[Available records Boundary: Start]
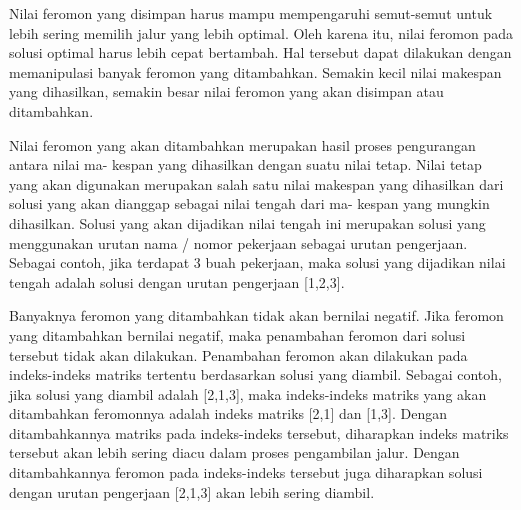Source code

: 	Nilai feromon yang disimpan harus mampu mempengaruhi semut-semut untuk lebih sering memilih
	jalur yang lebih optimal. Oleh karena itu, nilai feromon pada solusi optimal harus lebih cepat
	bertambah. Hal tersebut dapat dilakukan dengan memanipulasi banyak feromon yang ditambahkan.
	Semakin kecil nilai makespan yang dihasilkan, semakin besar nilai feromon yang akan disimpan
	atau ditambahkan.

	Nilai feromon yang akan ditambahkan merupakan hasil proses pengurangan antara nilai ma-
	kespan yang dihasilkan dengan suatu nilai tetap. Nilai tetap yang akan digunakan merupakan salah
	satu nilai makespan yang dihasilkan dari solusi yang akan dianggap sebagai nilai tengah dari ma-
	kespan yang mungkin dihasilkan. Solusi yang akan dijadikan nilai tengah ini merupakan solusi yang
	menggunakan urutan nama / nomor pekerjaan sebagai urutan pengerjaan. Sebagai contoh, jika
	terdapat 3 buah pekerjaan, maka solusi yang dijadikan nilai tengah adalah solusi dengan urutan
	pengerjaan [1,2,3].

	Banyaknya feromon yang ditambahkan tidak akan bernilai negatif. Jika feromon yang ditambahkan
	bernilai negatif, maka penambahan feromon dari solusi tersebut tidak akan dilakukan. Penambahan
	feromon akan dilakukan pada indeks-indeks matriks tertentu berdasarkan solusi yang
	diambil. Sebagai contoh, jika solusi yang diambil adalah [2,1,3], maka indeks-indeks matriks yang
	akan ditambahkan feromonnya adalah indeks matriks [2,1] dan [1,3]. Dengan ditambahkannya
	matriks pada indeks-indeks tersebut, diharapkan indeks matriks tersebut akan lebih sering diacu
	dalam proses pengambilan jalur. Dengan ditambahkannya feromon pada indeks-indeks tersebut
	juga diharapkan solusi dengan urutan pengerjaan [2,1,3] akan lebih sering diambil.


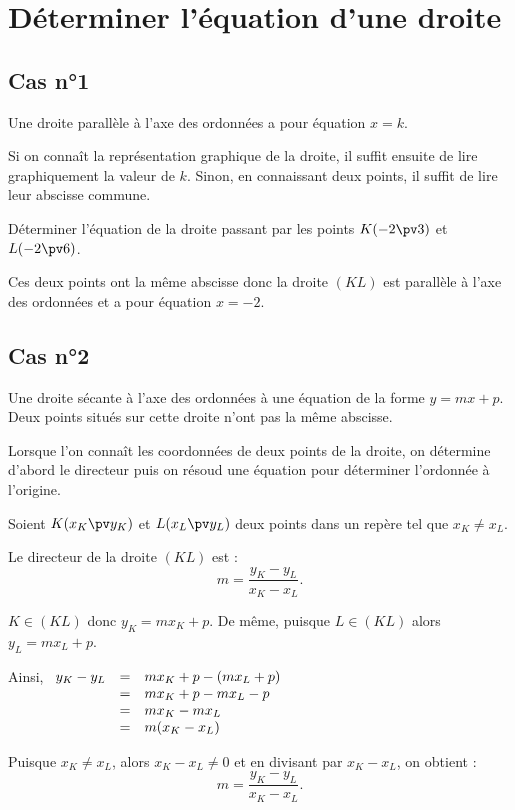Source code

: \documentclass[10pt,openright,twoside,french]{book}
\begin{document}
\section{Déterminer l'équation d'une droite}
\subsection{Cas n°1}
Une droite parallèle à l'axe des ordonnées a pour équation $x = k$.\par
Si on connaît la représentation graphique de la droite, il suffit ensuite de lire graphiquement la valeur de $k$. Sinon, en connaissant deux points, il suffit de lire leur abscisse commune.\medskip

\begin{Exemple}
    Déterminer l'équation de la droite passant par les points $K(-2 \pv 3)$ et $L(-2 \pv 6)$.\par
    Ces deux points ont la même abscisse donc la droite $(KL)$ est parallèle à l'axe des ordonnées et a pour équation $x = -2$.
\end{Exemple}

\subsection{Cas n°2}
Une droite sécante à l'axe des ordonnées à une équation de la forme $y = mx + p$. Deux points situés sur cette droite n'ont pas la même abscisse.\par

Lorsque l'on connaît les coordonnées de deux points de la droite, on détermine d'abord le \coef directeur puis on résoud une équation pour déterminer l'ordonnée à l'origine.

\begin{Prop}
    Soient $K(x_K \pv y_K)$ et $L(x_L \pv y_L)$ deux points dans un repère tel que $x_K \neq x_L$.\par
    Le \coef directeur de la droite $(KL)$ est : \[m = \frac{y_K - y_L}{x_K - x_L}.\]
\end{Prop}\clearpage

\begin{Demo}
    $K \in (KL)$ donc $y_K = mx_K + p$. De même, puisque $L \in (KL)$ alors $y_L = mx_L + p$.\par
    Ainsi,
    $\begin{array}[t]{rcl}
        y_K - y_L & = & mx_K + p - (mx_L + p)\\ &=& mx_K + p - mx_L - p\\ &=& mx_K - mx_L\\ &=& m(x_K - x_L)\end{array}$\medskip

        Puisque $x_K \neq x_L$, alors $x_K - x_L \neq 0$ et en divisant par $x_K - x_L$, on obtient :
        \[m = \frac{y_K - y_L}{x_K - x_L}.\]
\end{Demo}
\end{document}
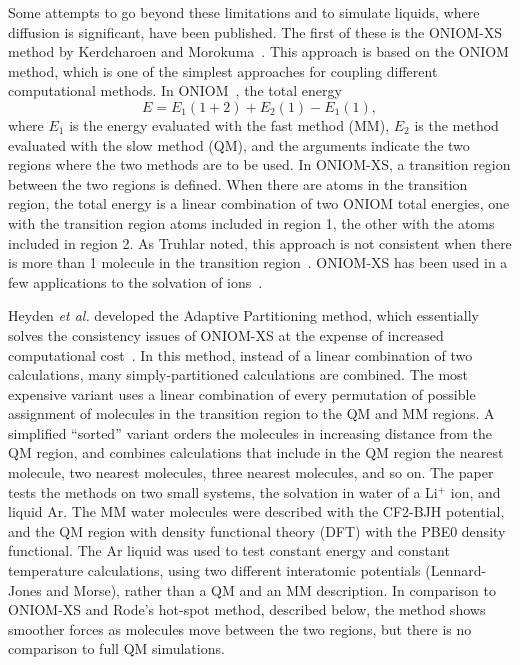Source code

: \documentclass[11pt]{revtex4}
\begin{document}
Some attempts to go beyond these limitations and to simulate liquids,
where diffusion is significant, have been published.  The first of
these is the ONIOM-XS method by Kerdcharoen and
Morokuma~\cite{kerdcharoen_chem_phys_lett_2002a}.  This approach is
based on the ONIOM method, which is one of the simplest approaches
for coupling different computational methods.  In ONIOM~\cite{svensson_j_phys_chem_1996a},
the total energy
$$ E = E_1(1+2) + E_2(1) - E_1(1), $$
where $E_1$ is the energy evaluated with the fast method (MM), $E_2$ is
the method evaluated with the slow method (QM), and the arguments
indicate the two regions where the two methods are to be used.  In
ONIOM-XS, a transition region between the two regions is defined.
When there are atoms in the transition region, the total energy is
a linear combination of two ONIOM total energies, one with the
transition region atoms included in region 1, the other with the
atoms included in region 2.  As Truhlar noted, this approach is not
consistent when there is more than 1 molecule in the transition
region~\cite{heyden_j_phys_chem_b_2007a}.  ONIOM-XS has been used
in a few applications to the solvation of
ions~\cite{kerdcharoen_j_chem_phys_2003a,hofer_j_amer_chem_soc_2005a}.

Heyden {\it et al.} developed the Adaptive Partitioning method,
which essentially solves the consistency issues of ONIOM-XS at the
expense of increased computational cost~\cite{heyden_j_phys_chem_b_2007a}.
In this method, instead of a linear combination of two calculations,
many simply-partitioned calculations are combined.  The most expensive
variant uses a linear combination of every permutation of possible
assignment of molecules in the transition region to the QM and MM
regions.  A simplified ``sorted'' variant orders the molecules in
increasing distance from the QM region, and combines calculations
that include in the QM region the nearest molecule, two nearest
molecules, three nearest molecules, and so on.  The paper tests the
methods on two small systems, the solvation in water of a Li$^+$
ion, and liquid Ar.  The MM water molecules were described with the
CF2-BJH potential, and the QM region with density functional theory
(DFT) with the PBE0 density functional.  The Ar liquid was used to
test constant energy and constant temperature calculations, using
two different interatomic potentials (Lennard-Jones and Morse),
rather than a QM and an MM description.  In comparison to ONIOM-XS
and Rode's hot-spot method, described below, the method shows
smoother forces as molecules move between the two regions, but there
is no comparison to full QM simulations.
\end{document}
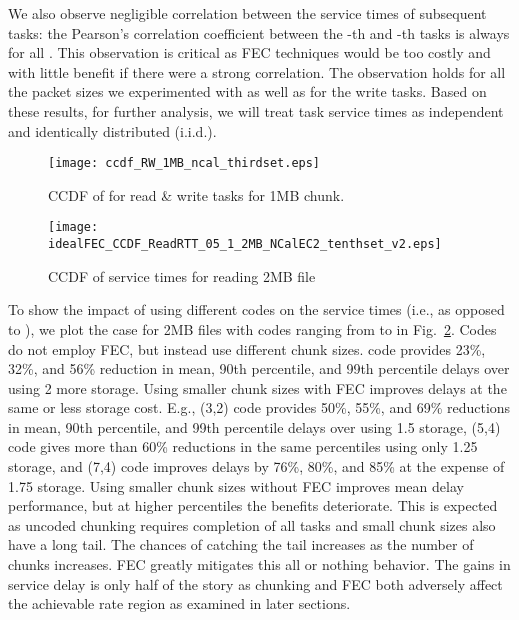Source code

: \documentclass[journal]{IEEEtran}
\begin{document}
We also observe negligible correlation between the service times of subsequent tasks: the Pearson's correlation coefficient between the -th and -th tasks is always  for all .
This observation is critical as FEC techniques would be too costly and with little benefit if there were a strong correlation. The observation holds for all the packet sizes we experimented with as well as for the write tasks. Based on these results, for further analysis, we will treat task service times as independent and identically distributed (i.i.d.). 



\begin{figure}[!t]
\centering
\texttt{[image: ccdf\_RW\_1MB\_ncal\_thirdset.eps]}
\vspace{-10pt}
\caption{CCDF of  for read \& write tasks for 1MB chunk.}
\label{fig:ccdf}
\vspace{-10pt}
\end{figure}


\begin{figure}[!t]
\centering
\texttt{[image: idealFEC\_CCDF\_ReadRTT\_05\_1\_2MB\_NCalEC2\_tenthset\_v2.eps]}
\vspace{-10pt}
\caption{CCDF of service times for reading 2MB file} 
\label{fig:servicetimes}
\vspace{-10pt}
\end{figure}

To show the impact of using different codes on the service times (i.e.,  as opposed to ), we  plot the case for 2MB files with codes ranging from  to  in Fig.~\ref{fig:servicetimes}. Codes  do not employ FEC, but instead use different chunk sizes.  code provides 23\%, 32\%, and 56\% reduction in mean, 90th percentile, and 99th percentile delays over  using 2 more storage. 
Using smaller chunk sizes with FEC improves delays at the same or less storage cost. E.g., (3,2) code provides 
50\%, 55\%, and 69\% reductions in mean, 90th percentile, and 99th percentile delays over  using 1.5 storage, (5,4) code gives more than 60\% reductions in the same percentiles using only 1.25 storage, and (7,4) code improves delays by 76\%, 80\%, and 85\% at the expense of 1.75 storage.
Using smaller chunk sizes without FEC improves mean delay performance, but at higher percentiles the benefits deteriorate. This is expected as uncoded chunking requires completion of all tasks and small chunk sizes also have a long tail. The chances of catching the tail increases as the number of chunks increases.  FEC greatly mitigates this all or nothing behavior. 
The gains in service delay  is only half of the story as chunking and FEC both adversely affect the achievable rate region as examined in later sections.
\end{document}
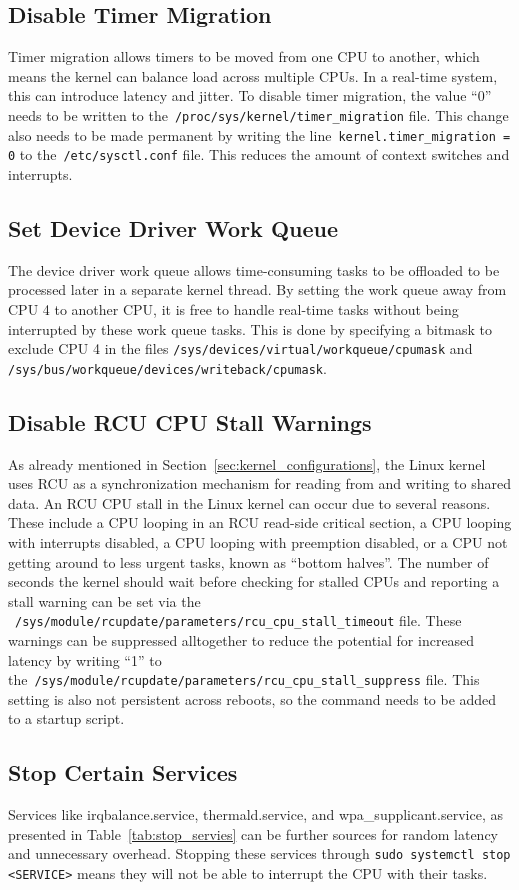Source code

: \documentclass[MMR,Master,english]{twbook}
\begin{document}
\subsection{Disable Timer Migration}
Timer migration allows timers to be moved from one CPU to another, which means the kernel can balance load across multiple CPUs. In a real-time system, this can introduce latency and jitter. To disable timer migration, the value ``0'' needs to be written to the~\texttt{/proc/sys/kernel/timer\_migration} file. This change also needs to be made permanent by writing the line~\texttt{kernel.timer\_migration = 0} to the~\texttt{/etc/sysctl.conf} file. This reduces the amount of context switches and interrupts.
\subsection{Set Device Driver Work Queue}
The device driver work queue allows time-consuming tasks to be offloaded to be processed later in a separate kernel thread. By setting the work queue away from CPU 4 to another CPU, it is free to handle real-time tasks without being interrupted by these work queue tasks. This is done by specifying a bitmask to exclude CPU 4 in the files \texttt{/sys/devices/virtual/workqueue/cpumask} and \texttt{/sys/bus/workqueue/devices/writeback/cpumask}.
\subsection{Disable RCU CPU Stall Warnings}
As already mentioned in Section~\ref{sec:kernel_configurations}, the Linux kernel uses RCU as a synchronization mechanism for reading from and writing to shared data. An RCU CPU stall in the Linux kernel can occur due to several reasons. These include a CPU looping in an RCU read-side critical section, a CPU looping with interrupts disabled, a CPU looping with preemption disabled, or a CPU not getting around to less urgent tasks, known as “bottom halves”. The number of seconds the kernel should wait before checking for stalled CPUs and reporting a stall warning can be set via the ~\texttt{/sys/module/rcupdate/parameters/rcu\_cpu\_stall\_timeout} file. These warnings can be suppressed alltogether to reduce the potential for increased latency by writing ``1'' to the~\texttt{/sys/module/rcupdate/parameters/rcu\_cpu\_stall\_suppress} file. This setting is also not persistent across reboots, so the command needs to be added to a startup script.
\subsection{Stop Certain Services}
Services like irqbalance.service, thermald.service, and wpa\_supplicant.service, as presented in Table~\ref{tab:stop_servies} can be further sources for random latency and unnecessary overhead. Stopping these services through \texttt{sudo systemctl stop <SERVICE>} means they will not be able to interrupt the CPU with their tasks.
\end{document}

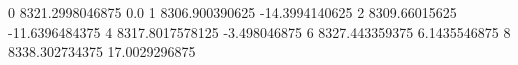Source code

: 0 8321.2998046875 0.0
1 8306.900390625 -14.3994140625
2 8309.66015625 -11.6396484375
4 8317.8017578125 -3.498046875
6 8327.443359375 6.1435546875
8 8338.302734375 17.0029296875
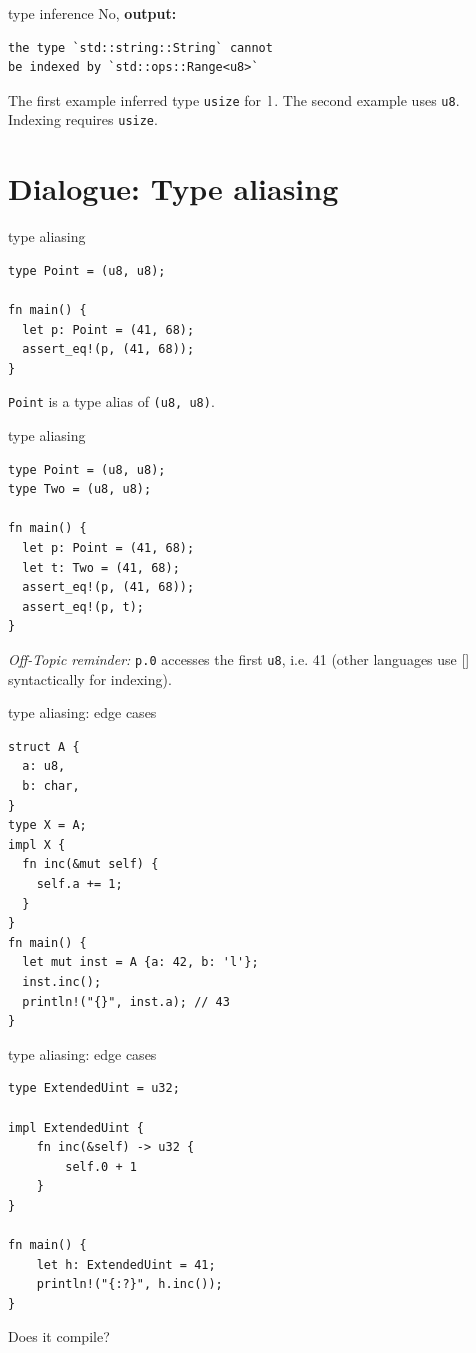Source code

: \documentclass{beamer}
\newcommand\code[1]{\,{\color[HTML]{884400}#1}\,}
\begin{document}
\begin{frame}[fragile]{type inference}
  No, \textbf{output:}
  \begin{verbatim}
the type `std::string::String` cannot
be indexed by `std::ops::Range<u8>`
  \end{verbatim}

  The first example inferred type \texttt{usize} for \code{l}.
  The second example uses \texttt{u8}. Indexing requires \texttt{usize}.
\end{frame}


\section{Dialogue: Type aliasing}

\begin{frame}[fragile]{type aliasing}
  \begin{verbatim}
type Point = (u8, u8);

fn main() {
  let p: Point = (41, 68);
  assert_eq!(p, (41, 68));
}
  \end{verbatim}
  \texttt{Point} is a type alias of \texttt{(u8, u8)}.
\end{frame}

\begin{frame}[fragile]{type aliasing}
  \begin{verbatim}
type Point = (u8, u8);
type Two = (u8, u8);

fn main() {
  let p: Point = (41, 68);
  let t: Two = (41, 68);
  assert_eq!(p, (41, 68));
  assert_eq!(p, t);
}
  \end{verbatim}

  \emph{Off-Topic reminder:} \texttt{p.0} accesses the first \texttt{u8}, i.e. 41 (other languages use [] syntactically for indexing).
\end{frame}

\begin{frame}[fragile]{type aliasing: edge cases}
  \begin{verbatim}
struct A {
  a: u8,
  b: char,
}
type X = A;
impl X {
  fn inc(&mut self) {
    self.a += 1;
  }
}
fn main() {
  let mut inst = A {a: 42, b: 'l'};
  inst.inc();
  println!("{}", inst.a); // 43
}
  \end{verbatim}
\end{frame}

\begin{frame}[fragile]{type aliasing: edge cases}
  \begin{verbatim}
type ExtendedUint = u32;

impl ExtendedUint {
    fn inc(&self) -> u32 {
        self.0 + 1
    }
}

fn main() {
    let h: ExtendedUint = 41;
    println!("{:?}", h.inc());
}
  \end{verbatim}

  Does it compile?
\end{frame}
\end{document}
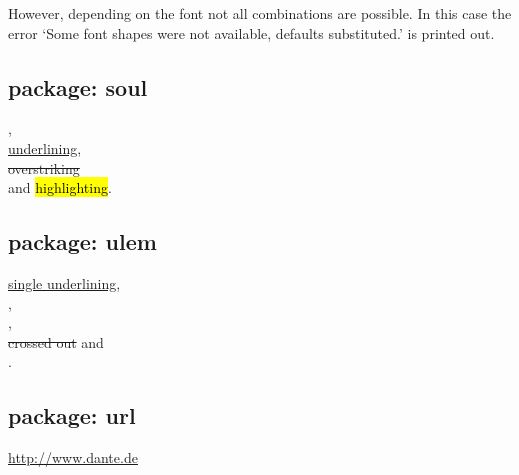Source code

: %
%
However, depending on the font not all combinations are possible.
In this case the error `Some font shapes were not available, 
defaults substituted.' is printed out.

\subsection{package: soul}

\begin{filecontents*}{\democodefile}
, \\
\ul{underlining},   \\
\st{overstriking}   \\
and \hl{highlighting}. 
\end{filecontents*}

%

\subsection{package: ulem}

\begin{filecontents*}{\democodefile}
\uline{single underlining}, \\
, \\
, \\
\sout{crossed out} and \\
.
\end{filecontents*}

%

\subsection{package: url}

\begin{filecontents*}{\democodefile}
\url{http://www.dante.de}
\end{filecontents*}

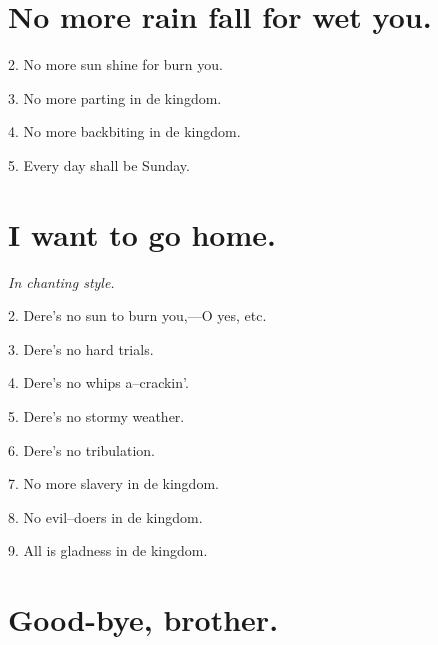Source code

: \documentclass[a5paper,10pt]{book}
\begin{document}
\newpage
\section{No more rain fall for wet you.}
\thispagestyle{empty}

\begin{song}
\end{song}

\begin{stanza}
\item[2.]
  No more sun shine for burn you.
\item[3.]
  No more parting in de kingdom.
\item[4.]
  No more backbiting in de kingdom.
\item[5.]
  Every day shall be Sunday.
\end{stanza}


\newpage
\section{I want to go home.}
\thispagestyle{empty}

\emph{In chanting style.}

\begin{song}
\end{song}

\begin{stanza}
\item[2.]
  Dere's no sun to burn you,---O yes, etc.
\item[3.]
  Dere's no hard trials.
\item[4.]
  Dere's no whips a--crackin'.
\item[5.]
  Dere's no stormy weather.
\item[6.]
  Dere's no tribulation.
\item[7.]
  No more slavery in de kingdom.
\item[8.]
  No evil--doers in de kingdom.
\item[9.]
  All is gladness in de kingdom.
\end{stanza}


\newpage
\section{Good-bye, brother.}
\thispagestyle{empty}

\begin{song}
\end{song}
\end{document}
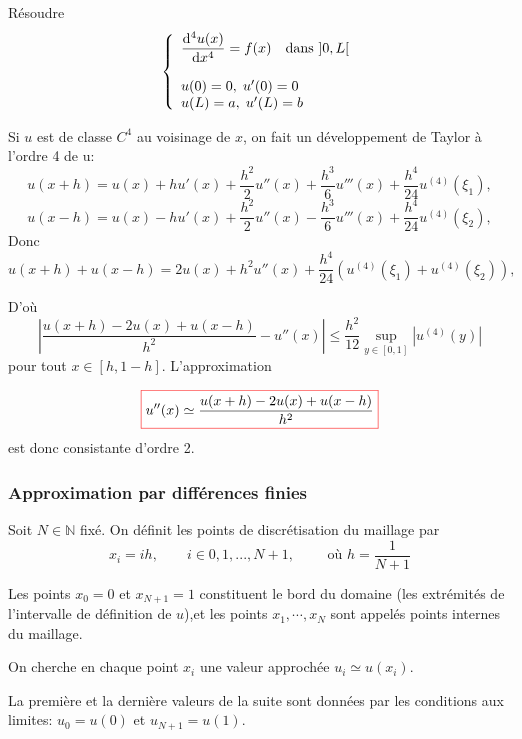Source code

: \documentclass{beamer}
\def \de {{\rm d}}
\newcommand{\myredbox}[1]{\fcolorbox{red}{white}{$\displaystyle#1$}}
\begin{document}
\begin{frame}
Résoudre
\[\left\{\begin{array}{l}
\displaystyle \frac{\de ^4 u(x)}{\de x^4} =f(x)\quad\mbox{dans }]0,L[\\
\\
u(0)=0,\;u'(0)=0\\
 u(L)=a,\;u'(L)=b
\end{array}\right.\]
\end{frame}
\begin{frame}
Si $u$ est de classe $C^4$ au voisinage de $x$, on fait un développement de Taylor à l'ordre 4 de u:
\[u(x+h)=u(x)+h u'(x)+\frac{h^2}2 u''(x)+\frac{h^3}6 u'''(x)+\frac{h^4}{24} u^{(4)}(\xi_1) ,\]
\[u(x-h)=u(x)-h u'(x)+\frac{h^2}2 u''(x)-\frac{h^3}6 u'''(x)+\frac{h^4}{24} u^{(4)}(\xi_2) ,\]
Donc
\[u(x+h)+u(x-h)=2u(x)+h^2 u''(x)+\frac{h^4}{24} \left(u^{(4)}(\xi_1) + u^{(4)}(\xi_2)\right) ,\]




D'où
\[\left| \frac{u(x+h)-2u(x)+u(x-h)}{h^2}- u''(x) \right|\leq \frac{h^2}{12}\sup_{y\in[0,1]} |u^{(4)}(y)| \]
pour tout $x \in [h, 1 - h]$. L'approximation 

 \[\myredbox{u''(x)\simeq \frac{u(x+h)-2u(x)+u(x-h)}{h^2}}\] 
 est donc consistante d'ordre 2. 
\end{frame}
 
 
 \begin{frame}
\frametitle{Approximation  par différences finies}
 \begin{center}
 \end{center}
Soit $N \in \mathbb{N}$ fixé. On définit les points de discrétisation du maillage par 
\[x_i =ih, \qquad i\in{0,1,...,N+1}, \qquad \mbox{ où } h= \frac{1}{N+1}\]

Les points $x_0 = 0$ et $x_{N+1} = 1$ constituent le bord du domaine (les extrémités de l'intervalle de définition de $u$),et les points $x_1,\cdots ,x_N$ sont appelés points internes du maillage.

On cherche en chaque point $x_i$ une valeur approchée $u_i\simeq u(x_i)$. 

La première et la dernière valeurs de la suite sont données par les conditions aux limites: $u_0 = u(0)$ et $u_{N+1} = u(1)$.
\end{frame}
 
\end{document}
[Available records Boundary: End]
• **Brief**:
The stretch of entries above that starts with the line containing "based on the ONIOM" and goes on through the line containing "variant uses a" is to be transcribed exactly, and no other line is to be transcribed.

• **Response**:
based on the ONIOM method, which is one of the simplest approaches
for coupling different computational methods.  In ONIOM~\cite{svensson_j_phys_chem_1996a},
the total energy
$$ E = E_1(1+2) + E_2(1) - E_1(1), $$
where $E_1$ is the energy evaluated with the fast method (MM), $E_2$ is
the method evaluated with the slow method (QM), and the arguments
indicate the two regions where the two methods are to be used.  In
ONIOM-XS, a transition region between the two regions is defined.
When there are atoms in the transition region, the total energy is
a linear combination of two ONIOM total energies, one with the
transition region atoms included in region 1, the other with the
atoms included in region 2.  As Truhlar noted, this approach is not
consistent when there is more than 1 molecule in the transition
region~\cite{heyden_j_phys_chem_b_2007a}.  ONIOM-XS has been used
in a few applications to the solvation of
ions~\cite{kerdcharoen_j_chem_phys_2003a,hofer_j_amer_chem_soc_2005a}.

Heyden {\it et al.} developed the Adaptive Partitioning method,
which essentially solves the consistency issues of ONIOM-XS at the
expense of increased computational cost~\cite{heyden_j_phys_chem_b_2007a}.
In this method, instead of a linear combination of two calculations,
many simply-partitioned calculations are combined.  The most expensive
variant uses a linear combination of every permutation of possible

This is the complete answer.